Items from a dataset:
• • • •
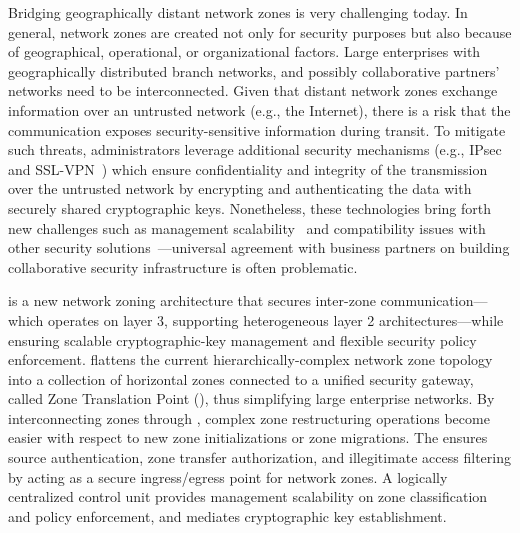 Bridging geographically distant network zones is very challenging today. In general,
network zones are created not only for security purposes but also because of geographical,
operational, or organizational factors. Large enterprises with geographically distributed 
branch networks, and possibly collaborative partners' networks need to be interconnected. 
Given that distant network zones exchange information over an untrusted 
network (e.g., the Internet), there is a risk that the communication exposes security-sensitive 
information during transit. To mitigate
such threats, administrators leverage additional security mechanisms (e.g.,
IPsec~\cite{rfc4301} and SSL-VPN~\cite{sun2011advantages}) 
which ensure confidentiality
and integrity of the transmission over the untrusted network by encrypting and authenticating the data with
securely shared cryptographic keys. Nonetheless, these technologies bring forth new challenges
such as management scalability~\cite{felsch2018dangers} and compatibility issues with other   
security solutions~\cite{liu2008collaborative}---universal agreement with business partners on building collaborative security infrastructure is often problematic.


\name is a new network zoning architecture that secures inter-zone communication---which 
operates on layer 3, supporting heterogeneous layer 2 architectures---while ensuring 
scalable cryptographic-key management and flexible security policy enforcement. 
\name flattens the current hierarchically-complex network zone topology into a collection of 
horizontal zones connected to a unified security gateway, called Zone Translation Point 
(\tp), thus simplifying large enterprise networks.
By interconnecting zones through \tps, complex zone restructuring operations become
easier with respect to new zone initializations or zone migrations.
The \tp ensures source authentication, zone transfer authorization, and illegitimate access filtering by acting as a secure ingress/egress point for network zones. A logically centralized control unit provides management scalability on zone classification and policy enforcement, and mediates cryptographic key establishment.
• • • •
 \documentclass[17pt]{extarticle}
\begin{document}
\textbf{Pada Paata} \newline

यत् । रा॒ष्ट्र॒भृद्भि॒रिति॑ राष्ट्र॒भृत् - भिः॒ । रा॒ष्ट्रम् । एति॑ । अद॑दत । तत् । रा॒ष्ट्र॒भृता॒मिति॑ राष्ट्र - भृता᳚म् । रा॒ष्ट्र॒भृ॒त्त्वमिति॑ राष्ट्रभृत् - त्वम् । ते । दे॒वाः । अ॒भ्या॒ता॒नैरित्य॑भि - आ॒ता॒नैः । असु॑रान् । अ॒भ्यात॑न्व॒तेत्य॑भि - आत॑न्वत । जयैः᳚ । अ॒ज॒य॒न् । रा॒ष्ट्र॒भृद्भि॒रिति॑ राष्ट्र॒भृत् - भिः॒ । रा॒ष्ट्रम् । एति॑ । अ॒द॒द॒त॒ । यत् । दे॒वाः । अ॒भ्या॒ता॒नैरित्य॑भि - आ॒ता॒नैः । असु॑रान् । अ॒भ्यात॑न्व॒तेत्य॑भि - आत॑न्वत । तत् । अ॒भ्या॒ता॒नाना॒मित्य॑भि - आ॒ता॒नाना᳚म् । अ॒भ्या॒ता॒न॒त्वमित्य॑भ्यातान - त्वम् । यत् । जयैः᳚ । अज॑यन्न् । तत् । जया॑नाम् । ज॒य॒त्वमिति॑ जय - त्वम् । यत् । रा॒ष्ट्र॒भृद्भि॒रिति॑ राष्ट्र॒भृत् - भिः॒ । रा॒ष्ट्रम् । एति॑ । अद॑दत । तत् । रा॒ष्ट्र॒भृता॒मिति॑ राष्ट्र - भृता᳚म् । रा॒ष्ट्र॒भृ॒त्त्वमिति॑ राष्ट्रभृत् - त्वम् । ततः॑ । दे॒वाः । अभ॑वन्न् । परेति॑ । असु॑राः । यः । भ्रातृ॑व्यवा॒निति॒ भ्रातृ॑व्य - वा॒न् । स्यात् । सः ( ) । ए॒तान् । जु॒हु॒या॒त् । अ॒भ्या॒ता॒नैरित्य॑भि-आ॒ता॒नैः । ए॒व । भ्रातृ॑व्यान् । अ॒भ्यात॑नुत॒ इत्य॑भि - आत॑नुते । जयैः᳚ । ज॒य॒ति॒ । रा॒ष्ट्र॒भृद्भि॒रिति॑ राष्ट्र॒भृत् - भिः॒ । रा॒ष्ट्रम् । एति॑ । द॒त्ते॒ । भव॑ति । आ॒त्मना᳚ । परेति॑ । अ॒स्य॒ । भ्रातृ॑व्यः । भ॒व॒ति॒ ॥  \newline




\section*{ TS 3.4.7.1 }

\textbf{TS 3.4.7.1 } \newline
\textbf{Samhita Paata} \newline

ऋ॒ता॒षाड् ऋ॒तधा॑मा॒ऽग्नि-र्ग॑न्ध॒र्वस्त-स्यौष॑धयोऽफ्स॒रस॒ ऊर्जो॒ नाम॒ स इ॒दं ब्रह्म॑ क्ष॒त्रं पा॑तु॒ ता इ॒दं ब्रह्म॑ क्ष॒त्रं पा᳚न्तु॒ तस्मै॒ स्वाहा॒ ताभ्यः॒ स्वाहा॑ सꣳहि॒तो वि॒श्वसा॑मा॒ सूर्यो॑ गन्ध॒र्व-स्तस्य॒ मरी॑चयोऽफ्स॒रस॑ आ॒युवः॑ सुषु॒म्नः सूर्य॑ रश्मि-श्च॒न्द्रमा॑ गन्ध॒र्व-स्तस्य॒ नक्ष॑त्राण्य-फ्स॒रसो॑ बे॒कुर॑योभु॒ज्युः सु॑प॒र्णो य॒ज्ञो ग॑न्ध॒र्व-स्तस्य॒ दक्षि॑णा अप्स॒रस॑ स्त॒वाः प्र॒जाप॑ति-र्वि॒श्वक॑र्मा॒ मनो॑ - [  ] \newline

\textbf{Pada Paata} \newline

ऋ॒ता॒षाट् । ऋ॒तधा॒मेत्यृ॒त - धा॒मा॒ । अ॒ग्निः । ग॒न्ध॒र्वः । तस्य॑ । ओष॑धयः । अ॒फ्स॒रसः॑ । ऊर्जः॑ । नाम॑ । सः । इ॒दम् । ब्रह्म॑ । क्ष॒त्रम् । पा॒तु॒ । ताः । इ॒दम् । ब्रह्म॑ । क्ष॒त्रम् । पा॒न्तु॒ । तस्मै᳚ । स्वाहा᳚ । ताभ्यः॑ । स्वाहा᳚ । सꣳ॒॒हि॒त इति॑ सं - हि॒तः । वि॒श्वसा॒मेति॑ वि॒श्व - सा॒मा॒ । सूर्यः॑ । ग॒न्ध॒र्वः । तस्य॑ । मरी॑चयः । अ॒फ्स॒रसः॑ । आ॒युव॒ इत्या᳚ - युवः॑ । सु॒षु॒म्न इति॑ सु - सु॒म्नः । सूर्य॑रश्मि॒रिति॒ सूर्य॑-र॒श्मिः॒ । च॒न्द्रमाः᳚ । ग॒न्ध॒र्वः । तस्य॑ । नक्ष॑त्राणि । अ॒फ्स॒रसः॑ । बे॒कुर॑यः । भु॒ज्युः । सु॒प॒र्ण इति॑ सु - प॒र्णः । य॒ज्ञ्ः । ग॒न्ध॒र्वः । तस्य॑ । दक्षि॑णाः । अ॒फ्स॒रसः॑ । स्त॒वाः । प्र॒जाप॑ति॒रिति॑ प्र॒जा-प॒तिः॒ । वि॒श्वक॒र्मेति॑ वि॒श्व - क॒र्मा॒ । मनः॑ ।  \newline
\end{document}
• • • •
- [ACTIVITY] From the entries above, extract only the lines running from the one containing "which ensure confidentiality" through the one containing "The \tp ensures", inclusive.

- [ANSWER SPACE]
which ensure confidentiality
and integrity of the transmission over the untrusted network by encrypting and authenticating the data with
securely shared cryptographic keys. Nonetheless, these technologies bring forth new challenges
such as management scalability~\cite{felsch2018dangers} and compatibility issues with other   
security solutions~\cite{liu2008collaborative}---universal agreement with business partners on building collaborative security infrastructure is often problematic.


\name is a new network zoning architecture that secures inter-zone communication---which 
operates on layer 3, supporting heterogeneous layer 2 architectures---while ensuring 
scalable cryptographic-key management and flexible security policy enforcement. 
\name flattens the current hierarchically-complex network zone topology into a collection of 
horizontal zones connected to a unified security gateway, called Zone Translation Point 
(\tp), thus simplifying large enterprise networks.
By interconnecting zones through \tps, complex zone restructuring operations become
easier with respect to new zone initializations or zone migrations.
The \tp ensures source authentication, zone transfer authorization, and illegitimate access filtering by acting as a secure ingress/egress point for network zones. A logically centralized control unit provides management scalability on zone classification and policy enforcement, and mediates cryptographic key establishment.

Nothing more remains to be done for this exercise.